JEFFERSON CITY - On the eve of Missouri's 2004 legislative session, a committee representing 243 school districts filed a lawsuit against the state of Missouri Tuesday.

The suit claims the schools receive inequitable and inadequate funding under the current School Foundation Formula.

Senate President Peter Kinder said the lawsuit may spur legislators to work on rewriting the system by which state funds are allocated to schools -- as the last lawsuit a decade ago had done.

In 1993, the state legislature rewrote the state's School Foundation Formula and raised taxes for education after a Cole County circuit judge ruled that Missouri's education funding system was unconstitutional.

However, Kinder noted that lawsuit had been filed three years earlier.

The school districts' lawyer in that case is the same as in the current case -- Jefferson City attorney Alex Bartlett. He agreed with Kinder that it was unlikely lawmakers would be able to respond with school-funding changes in the current legislative session because of the complexity of the issue as well as the realities of an election year.

Bartlett said the Committee for Educational Equality resorted to a lawsuit because many legislators said that was the only way the legislature would act.

For the 2002 fiscal year, school district expenditures per pupil ranged from a high of $13,748 to a low of $4,561, according to the committee.
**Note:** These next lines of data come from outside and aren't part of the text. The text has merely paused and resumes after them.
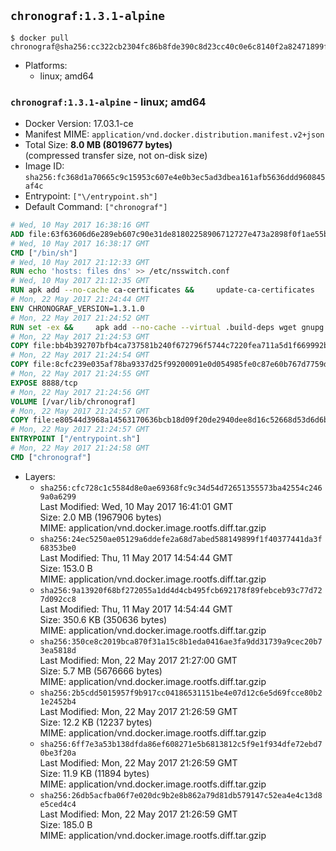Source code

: ## `chronograf:1.3.1-alpine`

```console
$ docker pull chronograf@sha256:cc322cb2304fc86b8fde390c8d23cc40c0e6c8140f2a82471899fbc7dc605001
```

-	Platforms:
	-	linux; amd64

### `chronograf:1.3.1-alpine` - linux; amd64

-	Docker Version: 17.03.1-ce
-	Manifest MIME: `application/vnd.docker.distribution.manifest.v2+json`
-	Total Size: **8.0 MB (8019677 bytes)**  
	(compressed transfer size, not on-disk size)
-	Image ID: `sha256:fc368d1a70665c9c15953c607e4e0b3ec5ad3dbea161afb5636ddd960845af4c`
-	Entrypoint: `["\/entrypoint.sh"]`
-	Default Command: `["chronograf"]`

```dockerfile
# Wed, 10 May 2017 16:38:16 GMT
ADD file:63f63606d6e289eb607c90e31de81802258906712727e473a2898f0f1ae55bb5 in / 
# Wed, 10 May 2017 16:38:17 GMT
CMD ["/bin/sh"]
# Wed, 10 May 2017 21:12:33 GMT
RUN echo 'hosts: files dns' >> /etc/nsswitch.conf
# Wed, 10 May 2017 21:12:35 GMT
RUN apk add --no-cache ca-certificates &&     update-ca-certificates
# Mon, 22 May 2017 21:24:44 GMT
ENV CHRONOGRAF_VERSION=1.3.1.0
# Mon, 22 May 2017 21:24:52 GMT
RUN set -ex &&     apk add --no-cache --virtual .build-deps wget gnupg tar &&     for key in         05CE15085FC09D18E99EFB22684A14CF2582E0C5 ;     do         gpg --keyserver ha.pool.sks-keyservers.net --recv-keys "$key" ||         gpg --keyserver pgp.mit.edu --recv-keys "$key" ||         gpg --keyserver keyserver.pgp.com --recv-keys "$key" ;     done &&     wget -q https://dl.influxdata.com/chronograf/releases/chronograf-${CHRONOGRAF_VERSION}-static_linux_amd64.tar.gz.asc &&     wget -q https://dl.influxdata.com/chronograf/releases/chronograf-${CHRONOGRAF_VERSION}-static_linux_amd64.tar.gz &&     gpg --batch --verify chronograf-${CHRONOGRAF_VERSION}-static_linux_amd64.tar.gz.asc chronograf-${CHRONOGRAF_VERSION}-static_linux_amd64.tar.gz &&     mkdir -p /usr/src &&     tar -C /usr/src -xzf chronograf-${CHRONOGRAF_VERSION}-static_linux_amd64.tar.gz &&     rm -f /usr/src/chronograf-*/chronograf.conf &&     chmod +x /usr/src/chronograf-*/* &&     cp -a /usr/src/chronograf-*/* /usr/bin/ &&     rm -rf *.tar.gz* /usr/src /root/.gnupg &&     apk del .build-deps
# Mon, 22 May 2017 21:24:53 GMT
COPY file:bb4b392707bfb4ca737581b240f672796f5744c7220fea711a5d1f669992b912 in /usr/share/chronograf/LICENSE 
# Mon, 22 May 2017 21:24:54 GMT
COPY file:8cfc239e035af78ba9337d25f99200091e0d054985fe0c87e60b767d7759d99d in /usr/share/chronograf/agpl-3.0.md 
# Mon, 22 May 2017 21:24:55 GMT
EXPOSE 8888/tcp
# Mon, 22 May 2017 21:24:56 GMT
VOLUME [/var/lib/chronograf]
# Mon, 22 May 2017 21:24:57 GMT
COPY file:e80544d3968a14563170636bcb18d09f20de2940dee8d16c52668d53d6d6b8ec in /entrypoint.sh 
# Mon, 22 May 2017 21:24:57 GMT
ENTRYPOINT ["/entrypoint.sh"]
# Mon, 22 May 2017 21:24:58 GMT
CMD ["chronograf"]
```

-	Layers:
	-	`sha256:cfc728c1c5584d8e0ae69368fc9c34d54d72651355573ba42554c2469a0a6299`  
		Last Modified: Wed, 10 May 2017 16:41:01 GMT  
		Size: 2.0 MB (1967906 bytes)  
		MIME: application/vnd.docker.image.rootfs.diff.tar.gzip
	-	`sha256:24ec5250ae05129a6ddefe2a68d7abed588149899f1f40377441da3f68353be0`  
		Last Modified: Thu, 11 May 2017 14:54:44 GMT  
		Size: 153.0 B  
		MIME: application/vnd.docker.image.rootfs.diff.tar.gzip
	-	`sha256:9a13920f68bf272055a1dd4d4cb495fcb692178f89febceb93c77d727d092cc8`  
		Last Modified: Thu, 11 May 2017 14:54:44 GMT  
		Size: 350.6 KB (350636 bytes)  
		MIME: application/vnd.docker.image.rootfs.diff.tar.gzip
	-	`sha256:350ce8c2019bca870f31a15c8b1eda0416ae3fa9dd31739a9cec20b73ea5818d`  
		Last Modified: Mon, 22 May 2017 21:27:00 GMT  
		Size: 5.7 MB (5676666 bytes)  
		MIME: application/vnd.docker.image.rootfs.diff.tar.gzip
	-	`sha256:2b5cdd5015957f9b917cc04186531151be4e07d12c6e5d69fcce80b21e2452b4`  
		Last Modified: Mon, 22 May 2017 21:26:59 GMT  
		Size: 12.2 KB (12237 bytes)  
		MIME: application/vnd.docker.image.rootfs.diff.tar.gzip
	-	`sha256:6ff7e3a53b138dfda86ef608271e5b6813812c5f9e1f934dfe72ebd70be3f20a`  
		Last Modified: Mon, 22 May 2017 21:26:59 GMT  
		Size: 11.9 KB (11894 bytes)  
		MIME: application/vnd.docker.image.rootfs.diff.tar.gzip
	-	`sha256:26db5acfba06f7e020dc9b2e8b862a79d81db579147c52ea4e4c13d8e5ced4c4`  
		Last Modified: Mon, 22 May 2017 21:26:59 GMT  
		Size: 185.0 B  
		MIME: application/vnd.docker.image.rootfs.diff.tar.gzip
Bartlett said the current formula does not take into account inflation or increased demands put on school districts by No Child Left Behind.

Kinder predicted that the school districts could win the suit in respect to inequitable funding, but he said the court should not rule in the schools' favor on the issue of inadequacy.

"If they prevail on that ... We won't need the legislature because the judges will have taken over the legislative function to determine how much of the people's tax money to appropriate to the schools," he said.

The findings of a legislative committee that began looking at the Foundation Formula a few months ago will be presented in February. Kinder said the legislature will likely look at the formula this year, but rewriting it is usually a multi-year process.

Some lawmakers have proposed a system that would let school districts replace the property tax with a locally-approved income tax.